DR. SEIDL: May I now begin with the list of documents?
THE PRESIDENT: Yes.
SIR DAVID MAXWELL-FYFE: May it please the Tribunal, with regard to the documents, Dr. Seidl asks for the correspondence between the Governor General and the Reich Chancellery. I have just verified that we do not have the other part of the correspondence. Of course, if any of it comes into our possession, we will be only too pleased to give it to Dr. Seidl. We do not have it, and we also do not have the personal files of the Defendant Frank in the Reich Security Main Office. The same applies to that—that if we do get possession we will let Dr. Seidl know at once.
THE PRESIDENT: Have the Prosecution any objection to the other documents which are asked for?
SIR DAVID MAXWELL-FYFE: I think that is all. The others are the diary. Dr. Seidl can comment on and call evidence as he desires as to the diary.
THE PRESIDENT: Yes, very well. Now counsel for the Defendant Frick.

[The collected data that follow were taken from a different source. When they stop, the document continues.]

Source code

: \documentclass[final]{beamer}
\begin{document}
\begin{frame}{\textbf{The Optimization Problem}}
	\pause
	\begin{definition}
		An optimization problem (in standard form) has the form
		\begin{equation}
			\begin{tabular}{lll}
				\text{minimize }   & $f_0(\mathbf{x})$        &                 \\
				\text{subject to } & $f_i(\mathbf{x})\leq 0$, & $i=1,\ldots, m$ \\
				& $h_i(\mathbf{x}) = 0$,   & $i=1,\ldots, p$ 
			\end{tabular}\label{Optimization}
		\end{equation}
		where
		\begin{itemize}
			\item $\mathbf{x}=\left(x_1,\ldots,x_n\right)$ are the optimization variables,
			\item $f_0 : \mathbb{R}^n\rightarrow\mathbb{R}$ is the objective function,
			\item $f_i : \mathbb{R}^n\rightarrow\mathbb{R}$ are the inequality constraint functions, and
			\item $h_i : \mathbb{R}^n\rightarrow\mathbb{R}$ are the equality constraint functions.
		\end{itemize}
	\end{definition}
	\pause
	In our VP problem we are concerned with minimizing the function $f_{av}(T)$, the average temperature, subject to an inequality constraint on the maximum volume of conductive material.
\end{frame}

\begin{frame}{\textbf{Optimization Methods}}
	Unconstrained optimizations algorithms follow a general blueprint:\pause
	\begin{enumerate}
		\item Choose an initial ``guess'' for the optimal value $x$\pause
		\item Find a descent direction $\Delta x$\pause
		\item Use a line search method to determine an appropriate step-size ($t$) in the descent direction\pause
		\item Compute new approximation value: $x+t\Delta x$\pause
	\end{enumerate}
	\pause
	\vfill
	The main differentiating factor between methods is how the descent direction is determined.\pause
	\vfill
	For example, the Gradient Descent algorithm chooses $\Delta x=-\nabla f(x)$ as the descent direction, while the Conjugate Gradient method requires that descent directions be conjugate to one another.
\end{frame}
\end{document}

DR. PANNENBECKER: Your Honors, the first witness I have named is Dr. Lammers, who has, however, already been approved for the Defendant Keitel. I believe, therefore, that I need make no statement on this point.

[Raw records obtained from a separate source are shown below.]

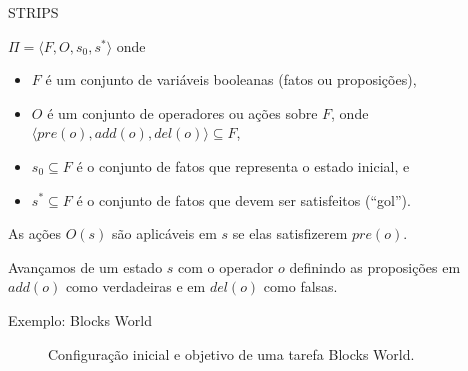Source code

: \documentclass{beamer}
\begin{document}
\begin{frame}{STRIPS}
  \begin{definition}
    $\Pi = \langle F, O, s_{0}, s^{*}\rangle$ onde
    \begin{itemize}
        \item $F$ é um conjunto de variáveis booleanas (\alert{fatos} ou \alert{proposições}),
        \item $O$ é um conjunto de \alert{operadores} ou ações sobre $F$, onde $\langle pre(o), add(o), del(o) \rangle \subseteq F$,
        \item $s_{0} \subseteq F$ é o conjunto de fatos que representa o \alert{estado inicial}, e
        \item $s^{*} \subseteq F$ é o conjunto de fatos que devem ser satisfeitos (``\alert{gol}'').
    \end{itemize}
   \pause
    As ações $O(s)$ são \alert{aplicáveis} em $s$ se elas satisfizerem $pre(o)$.

    Avançamos de um estado $s$ com o operador $o$ definindo as proposições em $add(o)$ como \alert{verdadeiras} e em $del(o)$ como \alert{falsas}.
\end{definition}
\end{frame}

\begin{frame}{Exemplo: Blocks World}

\begin{figure}[ht]
\caption[]{Configuração inicial e objetivo de uma tarefa Blocks World.}
\centering
{}
\end{figure}
\end{frame}
\end{document}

As my second witness I have named the former State Secretary of the Ministry of the Interior, Dr. Stuckart. He is one of the State Secretaries of the Ministry of the Interior, and he is in custody in Nuremberg. He was chief of the central office.
THE PRESIDENT: Is Dr. Stuckart being asked for by the Defendant Keitel?
SIR DAVID MAXWELL-FYFE: I think the explanation is that it was certainly thought that on the 9th of February this witness was to be so called by the Defendant Keitel, and on that basis he was approved in connection with the Defendant Frick. That is not directly my request to write it on the Defendant Keitel’s final list.